Tuesday, December 8, 2015

Random Thoughts 1207

Sometimes, when I have a translation in front of me that's been "checked" by a co-worker and they are looking at me, I want to just throw it down and say, "I really don't care."

This sentiment is probably shared by millions of working people, so I know I'm not alone. 

I feel frustrated with my inability to explain written and spoken English grammar. I also am frustrated with my writing. It wasn't until after I graduated university and moved to Japan that my mom told me she thought I wrote well. Throughout school I remember hearing, "What is this? This is something a retarded kindergartner would write, not a seventh grader." Or something in a similar vein. Similarly, grammar wasn't exactly a subject in school. We learned of verbs and adjectives...conjunction junctions and their functions, but anything more than that makes my eyes gloss over.

However working in translation with Japanese people means I must...need to learn how to explain grammatical concepts to them in the way that they understand. Usually I turn to a writing manual I bought in my first year of university; I search for the grammar point and kind of shove it in their faces.

Sometimes that works.

Many times I'm told that my understanding of the Japanese is wrong and that X is the subject, not Y. In these cases, I find myself up against something I often encountered in elementary school. You know when you turn in your first draft paper and the teacher rewrites some of your sentences? Your teacher keeps your ideas, but uses more sophisticated writing to make everything cleaner. 

Well...it's like the opposite of that. I would write, "In response, the minister spoke about the importance of the project." I then get a rewrite back that goes, "The minister said, 'This project is important,' in response to the CEO." My coworker would say something about how "the minister" is the subject, so that should come first, the quote is a direct quote in the original Japanese, so we must keep it the same in English and finally something about how my English was "off."



So, I change it. I prefer what I wrote 9 times out of 10. However, if that's what they want, and it makes sense, I'll keep it. But, I really want to tell them "fuck it." A lot of what I translate will never been seen by anyone other than Google's bots. 
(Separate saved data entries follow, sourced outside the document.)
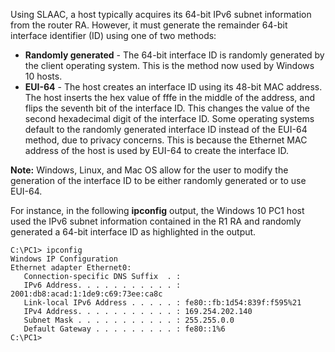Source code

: Using SLAAC, a host typically acquires its 64-bit IPv6 subnet information from the router RA. However, it must generate the remainder 64-bit interface identifier (ID) using one of two methods:

- **Randomly generated** - The 64-bit interface ID is randomly generated by the client operating system. This is the method now used by Windows 10 hosts.
- **EUI-64** - The host creates an interface ID using its 48-bit MAC address. The host inserts the hex value of fffe in the middle of the address, and flips the seventh bit of the interface ID. This changes the value of the second hexadecimal digit of the interface ID. Some operating systems default to the randomly generated interface ID instead of the EUI-64 method, due to privacy concerns. This is because the Ethernet MAC address of the host is used by EUI-64 to create the interface ID.

**Note:** Windows, Linux, and Mac OS allow for the user to modify the generation of the interface ID to be either randomly generated or to use EUI-64.

For instance, in the following **ipconfig** output, the Windows 10 PC1 host used the IPv6 subnet information contained in the R1 RA and randomly generated a 64-bit interface ID as highlighted in the output.

```
C:\PC1> ipconfig
Windows IP Configuration
Ethernet adapter Ethernet0:
   Connection-specific DNS Suffix  . : 
   IPv6 Address. . . . . . . . . . . : 2001:db8:acad:1:1de9:c69:73ee:ca8c
   Link-local IPv6 Address . . . . . : fe80::fb:1d54:839f:f595%21
   IPv4 Address. . . . . . . . . . . : 169.254.202.140
   Subnet Mask . . . . . . . . . . . : 255.255.0.0
   Default Gateway . . . . . . . . . : fe80::1%6
C:\PC1>
```
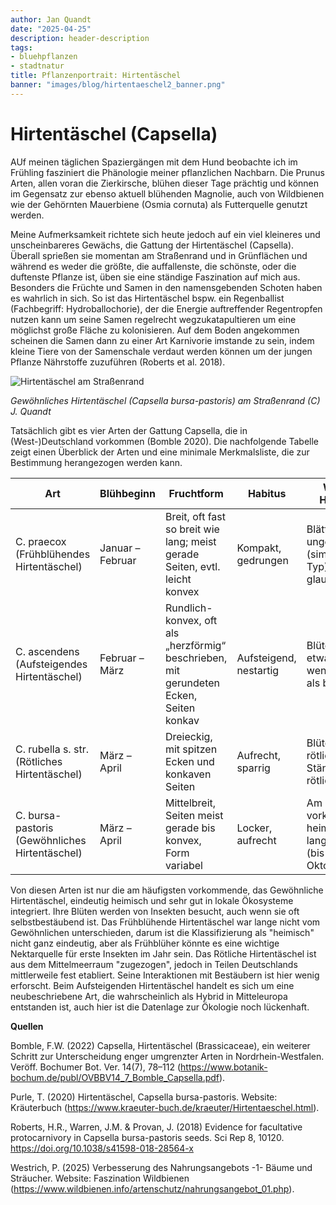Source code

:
```yaml
---
author: Jan Quandt
date: "2025-04-25"
description: header-description
tags:
- bluehpflanzen
- stadtnatur
title: Pflanzenportrait: Hirtentäschel
banner: "images/blog/hirtentaeschel2_banner.png"
---
```


# Hirtentäschel (Capsella)

AUf meinen täglichen Spaziergängen mit dem Hund beobachte ich im Frühling fasziniert die Phänologie meiner pflanzlichen Nachbarn. Die Prunus Arten, allen voran die Zierkirsche, blühen dieser Tage prächtig und können im Gegensatz zur ebenso aktuell blühenden Magnolie, auch von Wildbienen wie der Gehörnten Mauerbiene (Osmia cornuta) als Futterquelle genutzt werden.

Meine Aufmerksamkeit richtete sich heute jedoch auf ein viel kleineres und unscheinbareres Gewächs, die Gattung der Hirtentäschel (Capsella). Überall sprießen sie momentan am Straßenrand und in Grünflächen und während es weder die größte, die auffallenste, die schönste, oder die duftenste Pflanze ist, üben sie eine ständige Faszination auf mich aus. Besonders die Früchte und Samen in den namensgebenden Schoten haben es wahrlich in sich. So ist das Hirtentäschel bspw. ein Regenballist (Fachbegriff: Hydroballochorie), der die Energie auftreffender Regentropfen nutzen kann um seine Samen regelrecht wegzukatapultieren um eine möglichst große Fläche zu kolonisieren. Auf dem Boden angekommen scheinen die Samen dann zu einer Art Karnivorie imstande zu sein, indem kleine Tiere von der Samenschale verdaut werden können um der jungen Pflanze Nährstoffe zuzuführen (Roberts et al. 2018).

![Hirtentäschel am Straßenrand](images/blog/hirtentaeschel1_zoom.png)

*Gewöhnliches Hirtentäschel (Capsella bursa-pastoris) am Straßenrand (C) J. Quandt*

Tatsächlich gibt es vier Arten der Gattung Capsella, die in (West-)Deutschland vorkommen (Bomble 2020). Die nachfolgende Tabelle zeigt einen Überblick der Arten und eine minimale Merkmalsliste, die zur Bestimmung herangezogen werden kann.

| Art                                            | Blühbeginn       | Fruchtform                      | Habitus                | Weitere Hinweise |
| ---------------------------------------------- | ---------------- | ------------------------------- | ---------------------- | --------- |
| C. praecox (Frühblühendes Hirtentäschel)       | Januar – Februar | Breit, oft fast so breit wie lang; meist gerade Seiten, evtl. leicht konvex    | Kompakt, gedrungen     | Blätter oft ungeteilt (simplex-Typ), leicht glauke Farbe |
| C. ascendens (Aufsteigendes Hirtentäschel)     | Februar – März   | Rundlich-konvex, oft als „herzförmig“ beschrieben, mit gerundeten Ecken, Seiten konkav    | Aufsteigend, nestartig | Blüten oft etwas größer, weniger rötlich als bei rubella |
| C. rubella s. str. (Rötliches Hirtentäschel)   | März – April     | Dreieckig, mit spitzen Ecken und konkaven Seiten | Aufrecht, sparrig      | Blüten oft rötlich, klein, Stängel oft rötlich |
| C. bursa-pastoris (Gewöhnliches Hirtentäschel) | März – April     | Mittelbreit, Seiten meist gerade bis konvex, Form variabel      | Locker, aufrecht       | Am häufigsten vorkommende, heimische, Art, lange Blühzeit (bis in den Oktober) |

Von diesen Arten ist nur die am häufigsten vorkommende, das Gewöhnliche Hirtentäschel, eindeutig heimisch und sehr gut in lokale Ökosysteme integriert. Ihre Blüten werden von Insekten besucht, auch wenn sie oft selbstbestäubend ist. Das Frühblühende Hirtentäschel war lange nicht vom Gewöhnlichen unterschieden, darum ist die Klassifizierung als "heimisch" nicht ganz eindeutig, aber als Frühblüher könnte es eine wichtige Nektarquelle für erste Insekten im Jahr sein. Das Rötliche Hirtentäschel ist aus dem Mittelmeerraum "zugezogen", jedoch in Teilen Deutschlands mittlerweile fest etabliert. Seine Interaktionen mit Bestäubern ist hier wenig erforscht. Beim Aufsteigenden Hirtentäschel handelt es sich um eine neubeschriebene Art, die wahrscheinlich als Hybrid in Mitteleuropa entstanden ist, auch hier ist die Datenlage zur Ökologie noch lückenhaft.

**Quellen**

Bomble, F.W. (2022) Capsella, Hirtentäschel (Brassicaceae), ein weiterer Schritt zur Unterscheidung enger umgrenzter Arten in Nordrhein-Westfalen. Veröff. Bochumer Bot. Ver. 14(7), 78–112 (https://www.botanik-bochum.de/publ/OVBBV14_7_Bomble_Capsella.pdf).

Purle, T. (2020) Hirtentäschel, Capsella bursa-pastoris. Website: Kräuterbuch (https://www.kraeuter-buch.de/kraeuter/Hirtentaeschel.html).

Roberts, H.R., Warren, J.M. & Provan, J. (2018) Evidence for facultative protocarnivory in Capsella bursa-pastoris seeds. Sci Rep 8, 10120. https://doi.org/10.1038/s41598-018-28564-x

Westrich, P. (2025) Verbesserung des Nahrungsangebots -1- Bäume und Sträucher. Website: Faszination Wildbienen (https://www.wildbienen.info/artenschutz/nahrungsangebot_01.php).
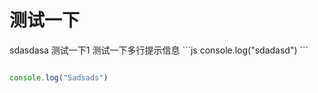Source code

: # 测试一下

<demo>
    sdasdasa
</demo>

<demo codeSandbox="https://codesandbox.io/" src="./example/Test.vue" title="测试十大的撒大所" desc="哼哼测`vue`试一下行不行">
<span>测试一下1</span>
<desc>
测试一下多行提示信息
```js
console.log("sdadasd")
```
</desc>
</demo>

<demo src="./example/Test.vue" raw></demo>

<demo src="./example/Test.ts"></demo>

```js

console.log("Sadsads")

```
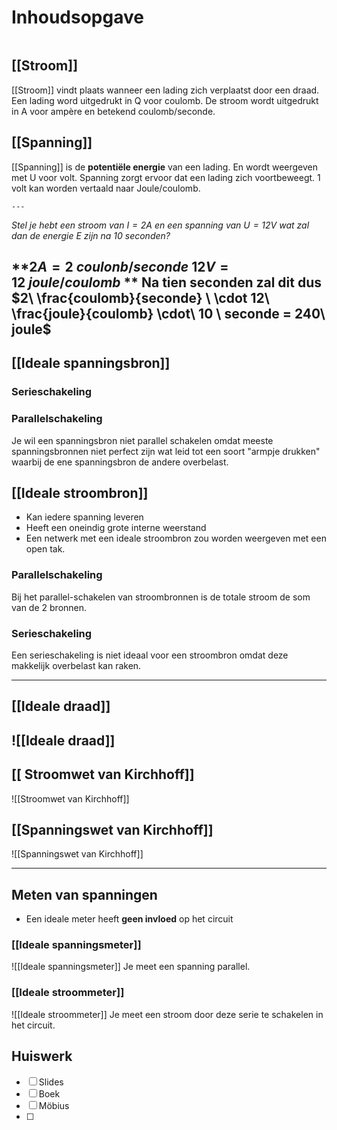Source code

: # Inhoudsopgave
```toc
```

## [[Stroom]]
[[Stroom]] vindt plaats wanneer een lading zich verplaatst door een draad. Een lading word uitgedrukt in Q voor coulomb. De stroom wordt uitgedrukt in A voor ampère en betekend coulomb/seconde.

## [[Spanning]]
[[Spanning]] is de **potentiële energie** van een lading. En wordt weergeven met U voor volt. Spanning zorgt ervoor dat een lading zich voortbeweegt. 1 volt kan worden vertaald naar Joule/coulomb.

	---
*Stel je hebt een stroom van $I = 2A$ en een spanning van $U = 12V$ wat zal dan de energie E zijn na 10 seconden?*

**$2A = 2\ coulonb/seconde$
$12 V = 12 \ joule/coulomb$
**
Na tien seconden zal dit dus
$2\ \frac{coulomb}{seconde} \ \cdot 12\ \frac{joule}{coulomb} \cdot\ 10 \ seconde = 240\ joule$
---

## [[Ideale spanningsbron]]

### Serieschakeling

### Parallelschakeling
Je wil een spanningsbron niet parallel schakelen omdat meeste spanningsbronnen niet perfect zijn wat leid tot een soort "armpje drukken" waarbij de ene spanningsbron de andere overbelast.


## [[Ideale stroombron]]
- Kan iedere spanning leveren
- Heeft een oneindig grote interne weerstand
- Een netwerk met een ideale stroombron zou worden weergeven met een open tak.

### Parallelschakeling 
Bij het parallel-schakelen van stroombronnen is de totale stroom de som van de 2 bronnen.


### Serieschakeling 
Een serieschakeling is niet ideaal voor een stroombron omdat deze makkelijk overbelast kan raken.

---

## [[Ideale draad]]
![[Ideale draad]]
---
## [[ Stroomwet van Kirchhoff]]
![[Stroomwet van Kirchhoff]]

## [[Spanningswet van Kirchhoff]] 
![[Spanningswet van Kirchhoff]]

---

## Meten van spanningen 
- Een ideale meter heeft **geen invloed** op het circuit

### [[Ideale spanningsmeter]]
![[Ideale spanningsmeter]]
Je meet een spanning parallel.

### [[Ideale stroommeter]]
![[Ideale stroommeter]]
Je meet een stroom door deze serie te schakelen in het circuit.

## Huiswerk 
- [ ] Slides
- [ ] Boek
- [ ] Möbius
- [ ] 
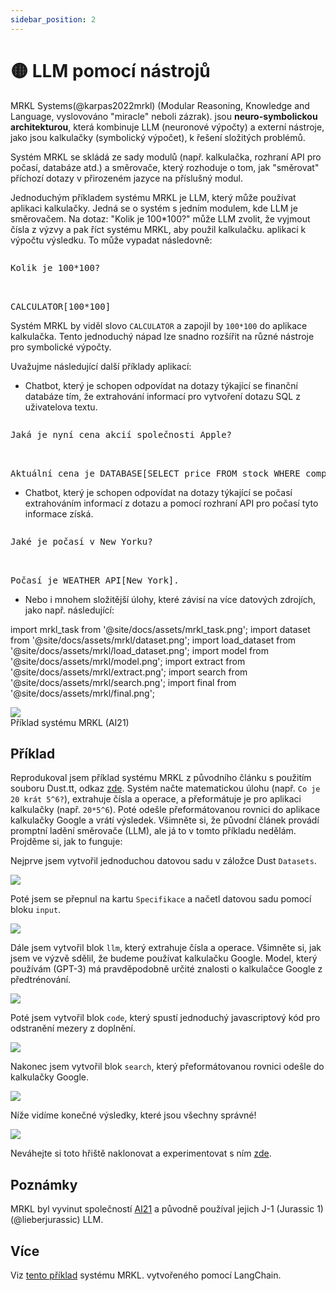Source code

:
 ```yaml
---
sidebar_position: 2
---
```


# 🟡 LLM pomocí nástrojů

MRKL Systems(@karpas2022mrkl) (Modular Reasoning, Knowledge and Language, vyslovováno "miracle" neboli zázrak). 
jsou **neuro-symbolickou architekturou**, která kombinuje LLM (neuronové výpočty) a externí 
nástroje, jako jsou kalkulačky (symbolický výpočet), k řešení složitých problémů. 

Systém MRKL se skládá ze sady modulů (např. kalkulačka, rozhraní API pro počasí, databáze atd.) a směrovače, který rozhoduje o tom, jak "směrovat" příchozí dotazy v přirozeném jazyce na příslušný modul.

Jednoduchým příkladem systému MRKL je LLM, který může 
používat aplikaci kalkulačky. Jedná se o systém s jedním modulem, kde LLM je směrovačem.
Na dotaz: "Kolik je 100*100?" může LLM zvolit, že
vyjmout čísla z výzvy a pak říct systému MRKL, aby použil kalkulačku. 
aplikaci k výpočtu výsledku. To může vypadat následovně:

<pre>
<p>Kolik je 100*100?</p>

<span className="bluegreen-highlight">CALCULATOR[100*100]</span>
</pre>

Systém MRKL by viděl slovo `CALCULATOR` a zapojil by `100*100` do aplikace kalkulačka.
Tento jednoduchý nápad lze snadno rozšířit na různé nástroje pro symbolické výpočty.

Uvažujme následující další příklady aplikací: 

- Chatbot, který je schopen odpovídat na dotazy týkající se finanční databáze tím, že 
extrahování informací pro vytvoření dotazu SQL z uživatelova textu.

<pre>
<p>Jaká je nyní cena akcií společnosti Apple?</p>

<span className="bluegreen-highlight">Aktuální cena je DATABASE[SELECT price FROM stock WHERE company = "Apple" AND time = "now"].</span>
</pre>

- Chatbot, který je schopen odpovídat na dotazy týkající se počasí extrahováním
informací z dotazu a pomocí rozhraní API pro počasí tyto informace získá.

<pre>
<p>Jaké je počasí v New Yorku?</p>

<span className="bluegreen-highlight">Počasí je WEATHER_API[New York].</span>
</pre>

- Nebo i mnohem složitější úlohy, které závisí na více datových zdrojích, jako např.
následující:


import mrkl_task from '@site/docs/assets/mrkl_task.png';
import dataset from '@site/docs/assets/mrkl/dataset.png';
import load_dataset from '@site/docs/assets/mrkl/load_dataset.png';
import model from '@site/docs/assets/mrkl/model.png';
import extract from '@site/docs/assets/mrkl/extract.png';
import search from '@site/docs/assets/mrkl/search.png';
import final from '@site/docs/assets/mrkl/final.png';

<div style={{textAlign: 'center'}}>
  <img src={mrkl_task} style={{width: "500px"}} />
</div>

<div style={{textAlign: 'center'}}>
Příklad systému MRKL (AI21)
</div>


## Příklad

Reprodukoval jsem příklad systému MRKL z původního článku s použitím souboru Dust.tt, 
odkaz [zde](https://dust.tt/w/ddebdfcdde/a/98bdd65cb7). 
Systém načte matematickou úlohu (např. `Co je 20 krát 5^6?`), extrahuje čísla a operace,
a přeformátuje je pro aplikaci kalkulačky (např. `20*5^6`). Poté odešle přeformátovanou rovnici 
do aplikace kalkulačky Google a vrátí výsledek. Všimněte si, že původní článek provádí promptní ladění směrovače (LLM), ale já to v tomto příkladu nedělám. Projděme si, jak to funguje:

Nejprve jsem vytvořil jednoduchou datovou sadu v záložce Dust `Datasets`.


<div style={{textAlign: 'center'}}>
  <img src={dataset} style={{width: "750px"}} />
</div>

Poté jsem se přepnul na kartu `Specifikace` a načetl datovou sadu pomocí bloku `input`.

<div style={{textAlign: 'center'}}>
  <img src={load_dataset} style={{width: "750px"}} />
</div>

Dále jsem vytvořil blok `llm`, který extrahuje čísla a operace. Všimněte si, jak
jsem ve výzvě sdělil, že budeme používat kalkulačku Google. Model, který používám (GPT-3)
má pravděpodobně určité znalosti o kalkulačce Google z předtrénování.

<div style={{textAlign: 'center'}}>
  <img src={model} style={{width: "750px"}} />
</div>

Poté jsem vytvořil blok `code`, který spustí jednoduchý javascriptový kód pro odstranění 
mezery z doplnění.

<div style={{textAlign: 'center'}}>
  <img src={extract} style={{width: "750px"}} />
</div>

Nakonec jsem vytvořil blok `search`, který přeformátovanou rovnici odešle do kalkulačky Google.

<div style={{textAlign: "center"}}>
  <img src={search} style={{width: "750px"}} />
</div>

Níže vidíme konečné výsledky, které jsou všechny správné!

<div style={{textAlign: 'center'}}>
  <img src={final} style={{width: "750px"}} />
</div>

Neváhejte si toto hřiště naklonovat a experimentovat s ním [zde](https://dust.tt/w/ddebdfcdde/a/98bdd65cb7).

## Poznámky
MRKL byl vyvinut společností [AI21](https://www.ai21.com/) a původně používal jejich 
J-1 (Jurassic 1)(@lieberjurassic) LLM.

## Více

Viz [tento příklad](https://python.langchain.com/en/latest/modules/agents/agents/examples/mrkl.html) systému MRKL.
vytvořeného pomocí LangChain.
What annoys me, what really rubs me the wrong way, is how often I have to hear, "This English doesn't make sense." I do not have time to comb through hundreds of years of English-language evolution and grammar to explain why, "We would be really happy if you can come to our humble event," may be grammatically "correct" but "wrong" for everything. Trust me when I say it sounds weird. Trust me even more if you have never lived in an English-speaking country.